Activity: Go through the data below and repeat it exactly, skipping each picture.

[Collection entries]

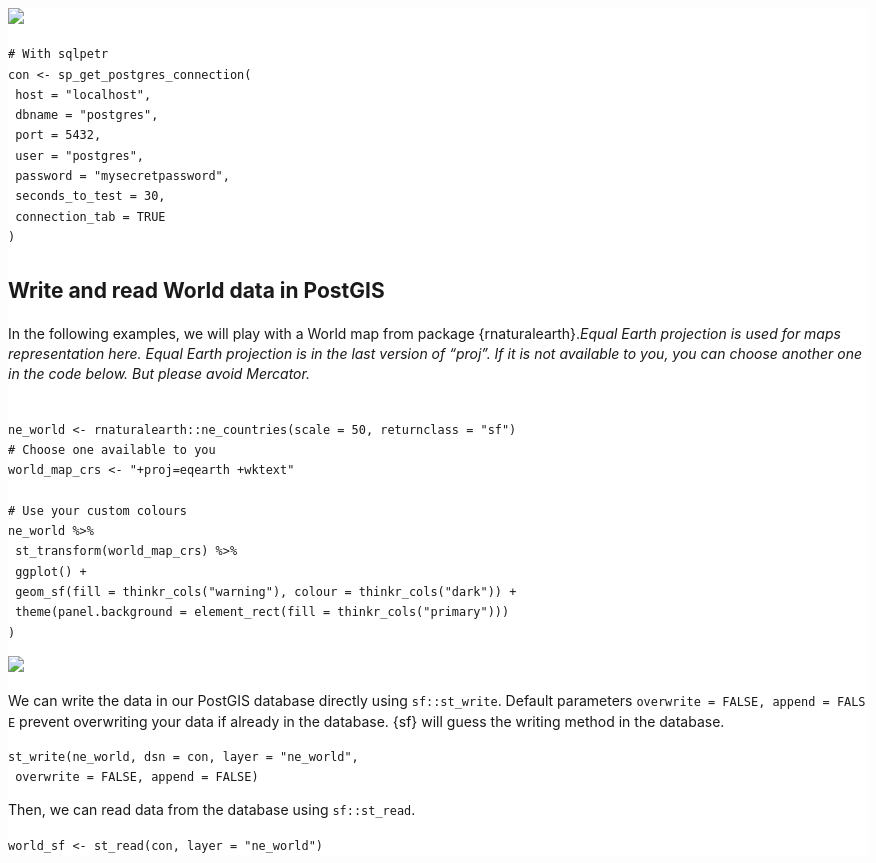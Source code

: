 ![](https://i2.wp.com/rtask.thinkr.fr/wp-content/uploads/postgis-postgresql-rstudio-connection-pane.png?w=456&ssl=1)


```
# With sqlpetr
con <- sp_get_postgres_connection(
 host = "localhost",
 dbname = "postgres",
 port = 5432,
 user = "postgres",
 password = "mysecretpassword",
 seconds_to_test = 30, 
 connection_tab = TRUE
)
```

## Write and read World data in PostGIS

In the following examples, we will play with a World map from package {rnaturalearth}.*Equal Earth projection is used for maps representation here. Equal Earth projection is in the last version of “proj”. If it is not available to you, you can choose another one in the code below. But please avoid Mercator.*

```

ne_world <- rnaturalearth::ne_countries(scale = 50, returnclass = "sf")
# Choose one available to you
world_map_crs <- "+proj=eqearth +wktext"

# Use your custom colours
ne_world %>% 
 st_transform(world_map_crs) %>% 
 ggplot() +
 geom_sf(fill = thinkr_cols("warning"), colour = thinkr_cols("dark")) +
 theme(panel.background = element_rect(fill = thinkr_cols("primary")))
)
```

![](https://i1.wp.com/rtask.thinkr.fr/wp-content/uploads/r-postgis-worldmap-1.png?w=456&ssl=1)


We can write the data in our PostGIS database directly using `sf::st_write`. Default parameters `overwrite = FALSE, append = FALSE` prevent overwriting your data if already in the database. {sf} will guess the writing method in the database.

```
st_write(ne_world, dsn = con, layer = "ne_world",
 overwrite = FALSE, append = FALSE)
```

Then, we can read data from the database using `sf::st_read`.

```
world_sf <- st_read(con, layer = "ne_world")
```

The completed task:
Source code

: ![](https://i2.wp.com/rtask.thinkr.fr/wp-content/uploads/postgis-postgresql-rstudio-connection-pane.png?w=456&ssl=1)


```
# With sqlpetr
con <- sp_get_postgres_connection(
 host = "localhost",
 dbname = "postgres",
 port = 5432,
 user = "postgres",
 password = "mysecretpassword",
 seconds_to_test = 30, 
 connection_tab = TRUE
)
```

## Write and read World data in PostGIS

In the following examples, we will play with a World map from package {rnaturalearth}.*Equal Earth projection is used for maps representation here. Equal Earth projection is in the last version of “proj”. If it is not available to you, you can choose another one in the code below. But please avoid Mercator.*

```

ne_world <- rnaturalearth::ne_countries(scale = 50, returnclass = "sf")
# Choose one available to you
world_map_crs <- "+proj=eqearth +wktext"

# Use your custom colours
ne_world %>% 
 st_transform(world_map_crs) %>% 
 ggplot() +
 geom_sf(fill = thinkr_cols("warning"), colour = thinkr_cols("dark")) +
 theme(panel.background = element_rect(fill = thinkr_cols("primary")))
)
```

![](https://i1.wp.com/rtask.thinkr.fr/wp-content/uploads/r-postgis-worldmap-1.png?w=456&ssl=1)


We can write the data in our PostGIS database directly using `sf::st_write`. Default parameters `overwrite = FALSE, append = FALSE` prevent overwriting your data if already in the database. {sf} will guess the writing method in the database.

```
st_write(ne_world, dsn = con, layer = "ne_world",
 overwrite = FALSE, append = FALSE)
```

Then, we can read data from the database using `sf::st_read`.

```
world_sf <- st_read(con, layer = "ne_world")
```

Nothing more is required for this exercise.